Abstract

High frequency jet ventilation (HFJV) is an alternative ventilatory mode during anaesthesia for laryngeal microsurgery. This procedure ensures good visualization of the operating field but is not without risk. Thus, its use in paediatric patients requires sound knowledge of respiratory physiology of children and infants. In children up to 8 years, the jet ventilator adjustments must take into account the lower pulmonary compliance and the higher airway resistance (time-constant). In order to avoid barotrauma, which is the main HFJV complication, the jet ventilator has to include a monitoring airway pressure system. The driving pressure and the frequency must be gradually increased while checking thoracic expansion. Total intravenous anaesthesia with profound muscular relaxation using a thin transglottic catheter is the most commonly used technique. Standard monitoring of anaesthesia does not preclude strict clinical supervision so as to detect any pulmonary distension.

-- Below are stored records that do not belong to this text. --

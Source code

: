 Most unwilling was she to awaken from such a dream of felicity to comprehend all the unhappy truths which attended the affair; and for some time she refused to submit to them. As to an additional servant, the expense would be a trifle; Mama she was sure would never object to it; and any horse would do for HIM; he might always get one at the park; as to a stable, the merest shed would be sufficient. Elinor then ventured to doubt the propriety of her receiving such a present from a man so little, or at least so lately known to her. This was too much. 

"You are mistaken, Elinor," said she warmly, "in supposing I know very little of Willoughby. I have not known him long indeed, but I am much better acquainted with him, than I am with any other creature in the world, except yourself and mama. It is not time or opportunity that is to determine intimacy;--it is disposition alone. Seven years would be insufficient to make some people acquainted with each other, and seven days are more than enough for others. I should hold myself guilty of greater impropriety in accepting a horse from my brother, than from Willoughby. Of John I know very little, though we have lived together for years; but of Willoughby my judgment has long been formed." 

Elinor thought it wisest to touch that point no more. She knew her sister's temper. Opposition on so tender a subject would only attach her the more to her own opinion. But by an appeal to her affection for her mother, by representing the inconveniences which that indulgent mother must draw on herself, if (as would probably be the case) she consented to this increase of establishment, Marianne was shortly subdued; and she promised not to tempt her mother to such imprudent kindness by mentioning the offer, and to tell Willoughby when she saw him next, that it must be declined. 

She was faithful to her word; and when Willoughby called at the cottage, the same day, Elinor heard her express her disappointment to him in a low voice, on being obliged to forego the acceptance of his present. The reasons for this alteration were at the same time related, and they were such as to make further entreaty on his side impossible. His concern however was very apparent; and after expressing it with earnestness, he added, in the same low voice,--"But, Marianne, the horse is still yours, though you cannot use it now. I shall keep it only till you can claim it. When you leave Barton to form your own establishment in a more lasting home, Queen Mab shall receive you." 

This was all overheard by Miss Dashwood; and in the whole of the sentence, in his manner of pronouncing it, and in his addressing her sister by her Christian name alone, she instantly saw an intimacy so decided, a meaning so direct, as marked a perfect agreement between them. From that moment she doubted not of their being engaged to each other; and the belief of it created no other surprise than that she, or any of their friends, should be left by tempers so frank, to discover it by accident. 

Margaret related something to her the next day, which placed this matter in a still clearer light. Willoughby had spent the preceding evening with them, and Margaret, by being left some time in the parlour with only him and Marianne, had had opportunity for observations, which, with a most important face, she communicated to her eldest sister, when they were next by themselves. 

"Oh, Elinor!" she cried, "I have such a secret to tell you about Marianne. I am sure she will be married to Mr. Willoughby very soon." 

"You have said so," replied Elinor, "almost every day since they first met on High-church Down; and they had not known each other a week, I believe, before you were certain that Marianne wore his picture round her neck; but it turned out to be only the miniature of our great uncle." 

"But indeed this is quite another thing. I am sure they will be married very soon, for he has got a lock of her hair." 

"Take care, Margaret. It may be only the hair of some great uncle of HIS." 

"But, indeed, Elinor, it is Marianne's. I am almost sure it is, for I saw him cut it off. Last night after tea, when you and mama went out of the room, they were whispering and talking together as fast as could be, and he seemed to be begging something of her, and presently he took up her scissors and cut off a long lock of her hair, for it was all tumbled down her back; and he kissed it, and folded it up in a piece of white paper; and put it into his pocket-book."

The air-oxygen mixture must be adjusted to provide the lowest FIO 2 possible (≤ 30%) when using the CO 2 laser. The main indications for the use of HFJV in paediatric laryngeal microsurgery are laryngomalcia, laryngeal papillomatosis and subglottic haemangioma. HFJV is a reliable and useful technique in airway paediatric surgery providing the operator has good knowledge of the physiological particularities in children.